Method B: If you used a script to create your video, or there are a lot of errors in the computer-generated captions, it may be easier to edit offline. In this case, you can download the file, edit it in a word processor, and upload the edited file to Kaltura using the following steps: 
  1. On your “My Media” page, click the “edit” icon next to the video.
  2. Download the caption file by selecting the “Captions” tab and then clicking the “download” icon.
  3. Save the file, and open it in a text editor like Notepad (Windows) or TextEdit (MacOS). You can open the file with Word, but you must save it as plain text when you’re done. You can do this by selecting the “.txt” file type when saving.
  4. The caption file is a plain text file. Every two lines of captioning looks something like this: 
    17
    00:01:09,013 --> 00:01:13,623
    let's get into accessibility it's a legal
    requirement yes but it's both more and
  5. The first two lines (the numbers) are the time code. You don’t need to edit those. 
  6. Edit the next two lines. If you have a script, you can copy and paste from the script, deleting the auto-generated text and keeping only the time codes:
    17
    00:01:09,013 --> 00:01:13,623
    Let's get into accessibility. It's a legal
    requirement, yes, but it's both more and
  7. Once you are done, go back to Kaltura Mediaspace. Click the edit icon next to your video (as shown in step 1 above), select the “Captions” tab, and select “Upload captions file.”
  8. Click “Browse,” select the edited captions file you saved, and wait for it to upload. Click “Save.”

Other Captioning Options

Pre-Captioned Videos

Use pre-captioned videos from outside sources:
  • Purdue Library Video Tutorials includes videos on visual literacy, information literacy, research, databases, and more.
  • Purdue OWL’s YouTube Channel contains over 100 videos on topics ranging from grammar to citation styles to assignment-specific instruction.
  • Other sources (let us know if you find some great video resources!)

Transcription Software

There are several free transcription software options available online. This one is highly recommended:
  • Otter.ai turns audio or video files into transcripts with very good accuracy. Up to 600 minutes a month for free. You can use this to offer students a transcript or use the transcript to create a caption file in Kaltura.

Video Express

VideoExpress is temporarily offline. We will update this page when access is restored. 
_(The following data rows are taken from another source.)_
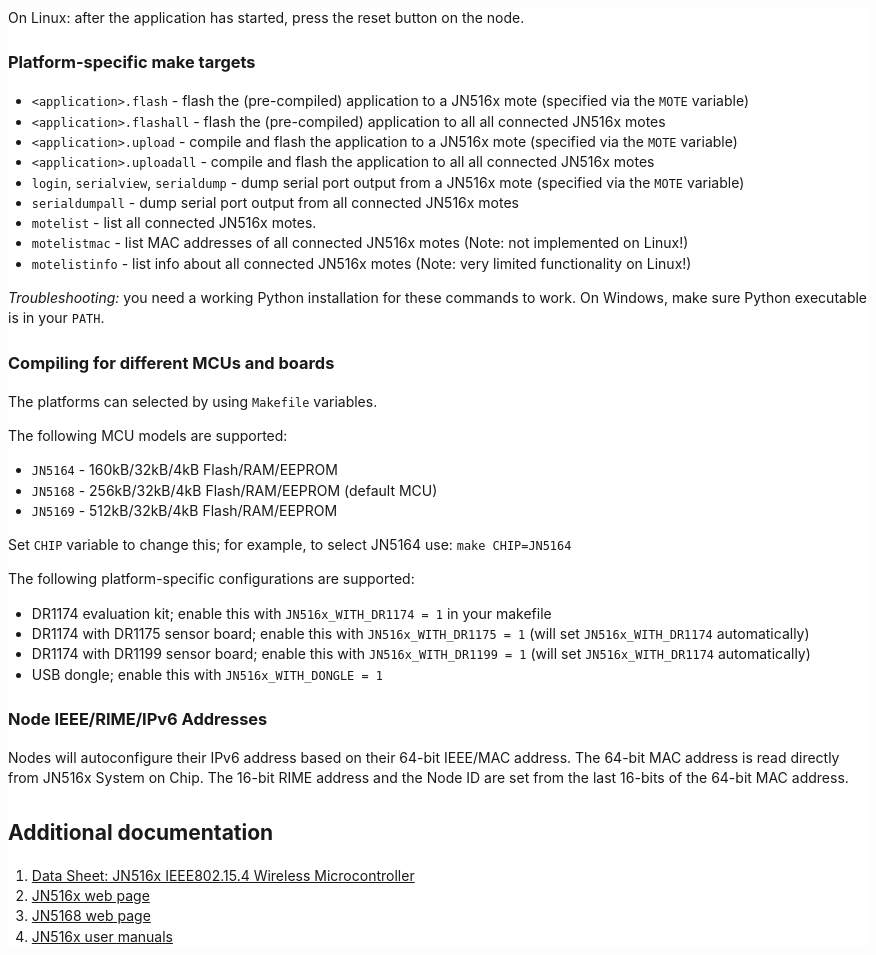 On Linux: after the application has started, press the reset button on the node.

### Platform-specific make targets

* `<application>.flash` - flash the (pre-compiled) application to a JN516x mote (specified via the `MOTE` variable)
* `<application>.flashall` - flash the (pre-compiled) application to all all connected JN516x motes
* `<application>.upload` - compile and flash the application to a JN516x mote (specified via the `MOTE` variable)
* `<application>.uploadall` - compile and flash the application to all all connected JN516x motes
* `login`, `serialview`, `serialdump` - dump serial port output from a JN516x mote (specified via the `MOTE` variable)
* `serialdumpall` - dump serial port output from all connected JN516x motes
* `motelist` - list all connected JN516x motes.
* `motelistmac` - list MAC addresses of all connected JN516x motes (Note: not implemented on Linux!)
* `motelistinfo` - list info about all connected JN516x motes (Note: very limited functionality on Linux!)

*Troubleshooting:* you need a working Python installation for these commands to work. On Windows, make sure Python executable is in your `PATH`.

### Compiling for different MCUs and boards

The platforms can selected by using `Makefile` variables.

The following MCU models are supported:
* `JN5164` - 160kB/32kB/4kB Flash/RAM/EEPROM
* `JN5168` - 256kB/32kB/4kB Flash/RAM/EEPROM (default MCU)
* `JN5169` - 512kB/32kB/4kB Flash/RAM/EEPROM

Set `CHIP` variable to change this; for example, to select JN5164 use:
`make CHIP=JN5164`

The following platform-specific configurations are supported:
* DR1174 evaluation kit; enable this with `JN516x_WITH_DR1174 = 1` in your makefile
* DR1174 with DR1175 sensor board; enable this with `JN516x_WITH_DR1175 = 1` (will set `JN516x_WITH_DR1174` automatically)
* DR1174 with DR1199 sensor board; enable this with `JN516x_WITH_DR1199 = 1` (will set `JN516x_WITH_DR1174` automatically)
* USB dongle; enable this with `JN516x_WITH_DONGLE = 1`

### Node IEEE/RIME/IPv6 Addresses

Nodes will autoconfigure their IPv6 address based on their 64-bit IEEE/MAC address. The 64-bit MAC address is read directly from JN516x System on Chip.
The 16-bit RIME address and the Node ID are set from the last 16-bits of the 64-bit MAC address.

## Additional documentation

1. [Data Sheet: JN516x IEEE802.15.4 Wireless Microcontroller][jn516x-datasheet]
2. [JN516x web page][jn516x-web]
3. [JN5168 web page][jn5168-web]
4. [JN516x user manuals][user-manuals]


[jn516x-datasheet]: http://www.nxp.com/documents/data_sheet/JN516X.pdf
[jn516x-web]: http://www.nxp.com/products/microcontrollers/product_series/jn516x
[jn5168-web]: http://www.nxp.com/products/microcontrollers/product_series/jn516x/JN5168.html
[user-manuals]: http://www.nxp.com/technical-support-portal/#/tid=1,sid=,bt=,tab=usermanuals,p=1,rpp=,sc=,so=,jump=
[NXP-802.15.4-software]: http://www.nxp.com/techzones/wireless-connectivity/ieee802-15-4.html
[JennicModuleProgrammer]: https://github.com/WRTIOT/JennicModuleProgrammer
VideoExpress rooms offer instructors an easy way to make high quality videos quickly. Videos can be uploaded directly to Kaltura when complete. 

Unfortunately, funding for professional captioning through VideoExpress is no longer available. Additionally, graduate students can no longer access free professional captioning by sharing videos with a faculty member and requesting captions. Use one of the methods described above to caption videos you create with VideoExpress.